For those of us who have asked questions in RMP public information meetings in the past and have faced hostile, threatening stares from proponents of the track (clad in identical black baseball hats with the RMP logo), this was a sweet, if not a friendly, dialogical moment. I thought particularly of a night at Sierra Presbyterian Church, when a gathering of opponents of the track was crashed by a large group of black-hats. Judy Ducette, one of the leaders of the opposition to the track, a wife of a retired US Air Force officer in her 70s, was heckled to the point of leaving the podium by a group of young black-hat thugs, urged on by their elders (local business leaders like Don Bergman).

Political rumors abound and people are organizing. Despite the informal nature of the meetings, Kelsey provided a forum and county staff provided new information on the project. In fact, traffic flows will drastically affect her supervisorial district. However, they will also affect the district of board Chairman Mike Nelson, who did not hold any town hall meetings in and around Atwater, closest to the proposed racetrack. From a CEQA procedural viewpoint, Nelson was correct and Kelsey was not. Her town hall meetings have no legal force on the CEQA process, particularly in view of the fact that the “new information” appearing at the meetings was coming from county staff, not the public. But her town hall meetings may have surprising political force on the board of supervisors and perhaps later, in court (also subject to political pressure). One citizen active in the opposition told me recently that the RMP project would be Nelson’s political gravestone.

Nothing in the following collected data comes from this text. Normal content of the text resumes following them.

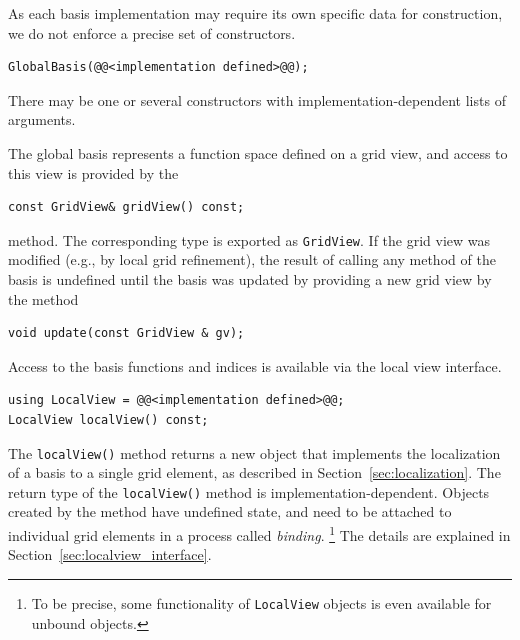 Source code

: \documentclass[a4paper,10pt,headings=normal,bibliography=totoc]{scrartcl}
\newcommand{\cpp}[1]{\lstinline[basicstyle=\ttfamily]!#1!}
\begin{document}
As each basis implementation may require its own specific data for construction,
we do not enforce a precise set of constructors.
\begin{lstlisting}[style=Interface]
GlobalBasis(@@<implementation defined>@@);
\end{lstlisting}
There may be one or several constructors with implementation-dependent lists of arguments.

The global basis represents a function space defined on a grid view, and access to
this view is provided by the
\begin{lstlisting}[style=Interface]
const GridView& gridView() const;
\end{lstlisting}
method. The corresponding type
is exported as \cpp{GridView}. If the grid view
was modified (e.g., by local grid refinement), the result of calling any
method of the basis is undefined until the basis was updated by
providing a new grid view by the method
\begin{lstlisting}[style=Interface]
void update(const GridView & gv);
\end{lstlisting}

Access to the basis functions and indices is available via the
local view interface.
\begin{lstlisting}[style=Interface]
using LocalView = @@<implementation defined>@@;
LocalView localView() const;
\end{lstlisting}
The \cpp{localView()} method returns a new object that implements the
localization of a basis to a single grid element, as described in Section~\ref{sec:localization}.
The return type of the \cpp{localView()} method is implementation-dependent. Objects
created by the method have undefined state, and need to be attached to individual grid
elements in a process called \emph{binding}.%
%
\footnote{To be precise, some functionality of \cpp{LocalView} objects is
  even available for unbound objects.}
%
The details are explained in Section~\ref{sec:localview_interface}.
\end{document}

The main obstacle to political pressure on the board of supervisors is the practice of legal indemnification agreements between the County and developers. When the public sues the board of supervisors for approving a bad project – however grossly inadequate the project EIR is – the supervisors thumb their noses at the public because the developer has agreed to pay all legal costs arising from the board’s approval of the project. In the case of UC Merced, state taxpayers paid to indemnify Merced County. It is only when the public sues the County for an inadequate EIR that cannot be indemnified that county counsel produces legal briefs accusing the public of “Soviet-style tactics.”

The town hall meetings were not “dialogues,” or even discussions in the normal meanings of those terms. County staff, who have worked diligently planning for the RMP, couldn’t conceal a certain sense of pride in the project, so much of their own work having gone into it. So, despite efforts to appear neutral, they couldn’t help, however subtly, but do a little selling in their explanations. When, as in the case of the explanation of how eminent domain works, the crowd began to grumble and snarl, staff retreated behind County authority. Nor did Kelsey’s repeated statements that she hadn’t made her mind up how she was going to vote help facilitate friendly, reasonable chitchat.

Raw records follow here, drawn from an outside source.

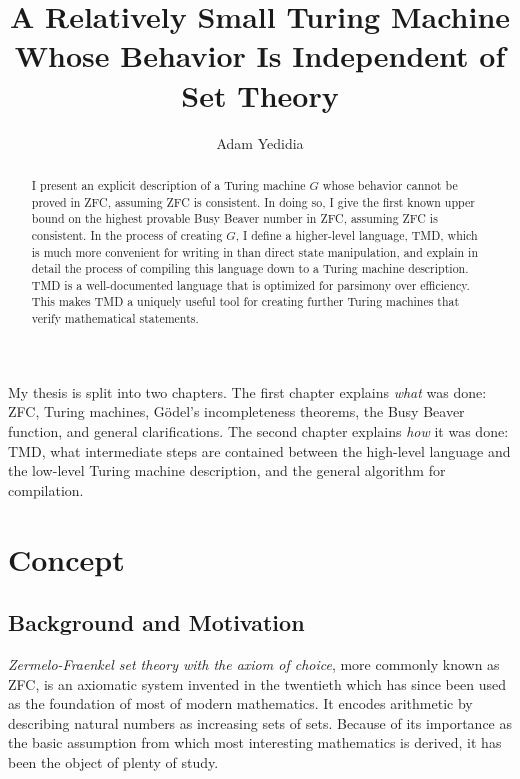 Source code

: \documentclass{report}
\begin{document}
\title{A Relatively Small Turing Machine Whose Behavior Is Independent of Set Theory}
\author{Adam Yedidia}

\maketitle

\begin{abstract}

I present an explicit description of a Turing machine $G$ whose behavior cannot be proved in ZFC, assuming ZFC is consistent. In doing so, I give the first known upper bound on the highest provable Busy Beaver number in ZFC, assuming ZFC is consistent. In the process of creating $G$, I define a higher-level language, TMD, which is much more convenient for writing in than direct state manipulation, and explain in detail the process of compiling this language down to a Turing machine description. TMD is a well-documented language that is optimized for parsimony over efficiency. This makes TMD a uniquely useful tool for creating further Turing machines that verify mathematical statements. 

\end{abstract}

My thesis is split into two chapters. The first chapter explains \emph{what} was done: ZFC, Turing machines, G\"{o}del's incompleteness theorems, the Busy Beaver function, and general clarifications. The second chapter explains \emph{how} it was done: TMD, what intermediate steps are contained between the high-level language and the low-level Turing machine description, and the general algorithm for compilation.

\chapter{Concept}

\section{Background and Motivation \label{sec:background}}

\emph{Zermelo-Fraenkel set theory with the axiom of choice}, more commonly known as ZFC, is an axiomatic system invented in the twentieth which has since been used as the foundation of most of modern mathematics. It encodes arithmetic by describing natural numbers as increasing sets of sets. Because of its importance as the basic assumption from which most interesting mathematics is derived, it has been the object of plenty of study. \\
\end{document}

I left the last meeting with the impression that the RMP project threatens not just the “quality of life” of residents on a few country roads behind Delhi and Livingston, but that a number of people living in that region believe the RMP project will threaten their whole agricultural way of life.

Why is this opposition, which for the past two years has been limited mainly to a handful of urban residents, breaking out now? The Merced County Board of Supervisors, state and federal officials, represent developers, not their own public. The first step in that process is to collude with developers to conceal information about the consequences of development vital to the public interest and the common good. It is one thing for staff to state that the project has no traffic plan. But it is quite another – after the public hearing has been closed – to start talking about eminent domain land taking to “upgrade” country roads at the developer’s expense backed by County authority.

Evidently, good common people don’t have enough money to politely buy the votes of the legislators they elect. It remains to be seen if this segment of the public has the rude political muscle to threaten the supervisors into voting down the project to save their political careers long enough for them to benefit from the next group of speculators to hit town.